At the same time, he stressed that Mrs. Clinton would not be trying to impose reform.

“It’s not for us to hand-carry a constitution to the Bosnians,” Mr. Gordon said. “It is incumbent on them to confront the constitutional changes that are necessary, but it’s something that they’re going to have to do themselves.”

He cited a provision in the constitution that prohibits anyone other than Bosniaks, Serbs or Croats from being president, a limitation that excludes Jews, Roma or other minorities from elected leadership positions. Bosnia is still divided between those who want to see the country split up along ethnic lines and those who want to see it unified and multiethnic.

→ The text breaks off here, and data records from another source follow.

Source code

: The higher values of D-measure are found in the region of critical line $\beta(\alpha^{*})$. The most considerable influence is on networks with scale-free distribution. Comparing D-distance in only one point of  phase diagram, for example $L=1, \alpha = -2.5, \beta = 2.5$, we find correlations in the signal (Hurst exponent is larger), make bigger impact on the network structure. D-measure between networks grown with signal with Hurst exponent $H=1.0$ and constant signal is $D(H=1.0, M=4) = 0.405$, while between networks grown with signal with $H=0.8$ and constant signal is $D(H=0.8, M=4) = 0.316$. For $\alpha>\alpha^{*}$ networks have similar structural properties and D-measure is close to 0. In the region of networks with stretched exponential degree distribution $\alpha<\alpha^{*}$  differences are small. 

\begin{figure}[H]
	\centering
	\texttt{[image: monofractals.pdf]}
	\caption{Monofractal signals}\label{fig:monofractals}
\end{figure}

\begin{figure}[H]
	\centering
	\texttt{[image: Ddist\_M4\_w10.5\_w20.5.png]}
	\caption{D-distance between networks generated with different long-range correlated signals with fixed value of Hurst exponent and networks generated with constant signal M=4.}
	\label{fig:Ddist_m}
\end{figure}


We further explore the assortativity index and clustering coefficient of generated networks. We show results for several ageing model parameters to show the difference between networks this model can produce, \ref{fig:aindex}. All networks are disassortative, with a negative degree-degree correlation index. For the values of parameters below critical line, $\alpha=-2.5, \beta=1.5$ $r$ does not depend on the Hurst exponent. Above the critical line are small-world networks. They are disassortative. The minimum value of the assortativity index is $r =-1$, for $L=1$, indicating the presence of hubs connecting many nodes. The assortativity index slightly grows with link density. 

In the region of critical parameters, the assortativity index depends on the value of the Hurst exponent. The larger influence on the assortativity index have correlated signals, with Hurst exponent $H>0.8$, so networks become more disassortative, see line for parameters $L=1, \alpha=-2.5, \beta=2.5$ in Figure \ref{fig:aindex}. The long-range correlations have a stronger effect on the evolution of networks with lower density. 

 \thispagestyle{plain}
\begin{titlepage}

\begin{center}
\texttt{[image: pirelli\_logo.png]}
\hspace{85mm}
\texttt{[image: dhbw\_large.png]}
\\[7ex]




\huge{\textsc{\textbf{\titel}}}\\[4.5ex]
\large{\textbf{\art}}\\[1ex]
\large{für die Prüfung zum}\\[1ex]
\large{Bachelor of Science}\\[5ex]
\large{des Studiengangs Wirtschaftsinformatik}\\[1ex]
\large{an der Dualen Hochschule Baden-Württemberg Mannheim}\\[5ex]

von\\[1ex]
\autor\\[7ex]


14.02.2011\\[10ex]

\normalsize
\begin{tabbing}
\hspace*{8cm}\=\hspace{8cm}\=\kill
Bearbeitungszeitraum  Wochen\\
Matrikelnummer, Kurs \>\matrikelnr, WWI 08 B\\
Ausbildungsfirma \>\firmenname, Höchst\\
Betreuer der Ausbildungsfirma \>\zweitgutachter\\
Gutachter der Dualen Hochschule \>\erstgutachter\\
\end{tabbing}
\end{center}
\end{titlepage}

Since Bosnia’s brutal 1992-95 civil war, the country has been divided in two autonomous regions — a Serb republic and a federation of Bosniaks, or Bosnian Muslims, and Croats — linked by a weak central government. The EU has conditioned further progress toward membership on a stronger central government and a better-functioning state, but Bosnian Serbs reject the idea because they fear they would lose their autonomy.

After Bosnia, Mrs. Clinton will go to the Serbian capital of Belgrade to push leaders there for a speedy start to talks with the world’s newest nation of Kosovo, which declared independence from Serbia in 2008 and is still not recognized by its former master and a number of European countries. Neither Serbia nor Kosovo is yet a member of the EU.

“We’re anxious to see the parties get on with that,” Mr. Gordon said. “Our view is these would be talks among equals, and it would be an opportunity for them both to move forward, resolving the necessary issues so that they can both move forward towards their integration into Europe.”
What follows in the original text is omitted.